Comments on NERSC's IBM SP and computational requirements:   37 responses

 

Turnaround too slow:   21 responses

For some reason, the recent turnaround times on seaborg have been atrocious. This doesn't seem to be a hardware problem, the machine is always up. The turnaround is so bad that my group's computers are now 'faster' than seaborg, which is totally unexpected and I don't understand why this is the case. My seaborg usage dropped for that reason, if I have to wait a week for a job it's faster to run them on PCs. One of my students constantly has this turnaround problem and just gave up on seaborg. I've never seen it like that before.

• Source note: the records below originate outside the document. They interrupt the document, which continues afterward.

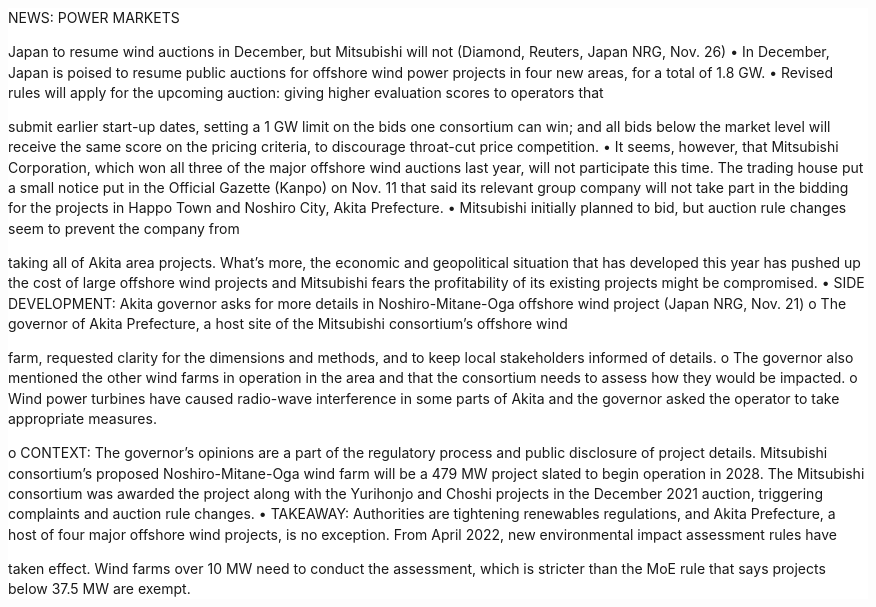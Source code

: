 NEWS:     POWER       MARKETS






Japan to resume wind auctions in December, but Mitsubishi will not
(Diamond, Reuters, Japan NRG, Nov. 26)
•  In December, Japan is poised to resume public auctions for offshore wind power projects in four
new areas, for a total of 1.8 GW.
•  Revised rules will apply for the upcoming auction: giving higher evaluation scores to operators that

submit earlier start-up dates, setting a 1 GW limit on the bids one consortium can win; and all bids
below the market level will receive the same score on the pricing criteria, to discourage throat-cut
price competition.
•  It seems, however, that Mitsubishi Corporation, which won all three of the major offshore wind
auctions last year, will not participate this time. The trading house put a small notice put in the
Official Gazette (Kanpo) on Nov. 11 that said its relevant group company will not take part in the
bidding for the projects in Happo Town and Noshiro City, Akita Prefecture.
•  Mitsubishi initially planned to bid, but auction rule changes seem to prevent the company from

taking all of Akita area projects. What’s more, the economic and geopolitical situation that has
developed this year has pushed up the cost of large offshore wind projects and Mitsubishi fears
the profitability of its existing projects might be compromised.
•  SIDE DEVELOPMENT:
Akita governor asks for more details in Noshiro-Mitane-Oga offshore wind project
(Japan NRG, Nov. 21)
o  The governor of Akita Prefecture, a host site of the Mitsubishi consortium’s offshore wind

farm, requested clarity for the dimensions and methods, and to keep local stakeholders
informed of details.
o  The governor also mentioned the other wind farms in operation in the area and that the
consortium needs to assess how they would be impacted.
o  Wind power turbines have caused radio-wave interference in some parts of Akita and the
governor asked the operator to take appropriate measures.

o  CONTEXT: The governor’s opinions are a part of the regulatory process and public
disclosure of project details. Mitsubishi consortium’s proposed Noshiro-Mitane-Oga wind
farm will be a 479 MW project slated to begin operation in 2028. The Mitsubishi
consortium was awarded the project along with the Yurihonjo and Choshi projects in the
December 2021 auction, triggering complaints and auction rule changes.
• TAKEAWAY: Authorities are tightening renewables regulations, and Akita Prefecture, a host of four major
offshore wind projects, is no exception. From April 2022, new environmental impact assessment rules have

taken effect. Wind farms over 10 MW need to conduct the assessment, which is stricter than the MoE rule that
says projects below 37.5 MW are exempt.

Seaborg had been a joy to use for several years, much better than other high performance systems. But in the last few months the scheduling system has been much harder to use, and my group has had a hard time getting our main jobs on the machine.

The batch wait times are too long. NERSC needs to provide good turnaround to the majority of its users, not the minority. NERSC needs a mix of platforms to support small and large MPP jobs.

Seaborg has now become too "small" to handle so many users running jobs of 1,024 processors or more. The batch wait time is now much too long.

Seaborg hardware seems to be OK. The problem is the wait time and queue management. ...

The queue wait time is abysmal.

Strong dissatisfaction with Seaborg because it has been difficult to work on computing projects since the end of June, due to the batch queue priorities. My main projects have been on hold since then. ...

Batch wait times are getting quite long. This really diminishes the worth of the resource.

Extraordinarily long delays in the queues have made seaborg almost unusable at times. NERSC seems to have lost sight of its mission of providing a resource that meets _user's needs_ to advance energy research. ...

Only issue to with long wait times for moderate (less than 32 node) runs during 2004. These have been very long (2 weeks) in some cases. Decreasing my run time helped.

Seaborg is very oversubscribed. Queue wait times are long.

The batch wait time is at times very long. I think 2-3 days is reasonable, but 5 is unacceptable. Our group is typically awarded hundreds of thousands of hours and getting all of time used is reliant on the number of jobs we are able to get through the queue. Since we run on smaller numbers of processors, we need to get a larger number of jobs through to meet the quota.

Queue / job mix policies should be adjusted:   16 responses

More capacity calculations for real science. Put more emphasize (higher priority) on medium size jobs where most science are done.

The large number of processors on Seaborg are useless to me. Given the amount of computer time that I am allocated, I cannot run large codes that use more than one node. I think that NERSC should consider the needs of users who are not allocated enough time to make use of the large number of nodes on Seaborg.

NERSC is now completely oversubscribed. The INCITE program has been a disaster for the average user. INCITE had pretty much taken over the machine before the upgrade. ...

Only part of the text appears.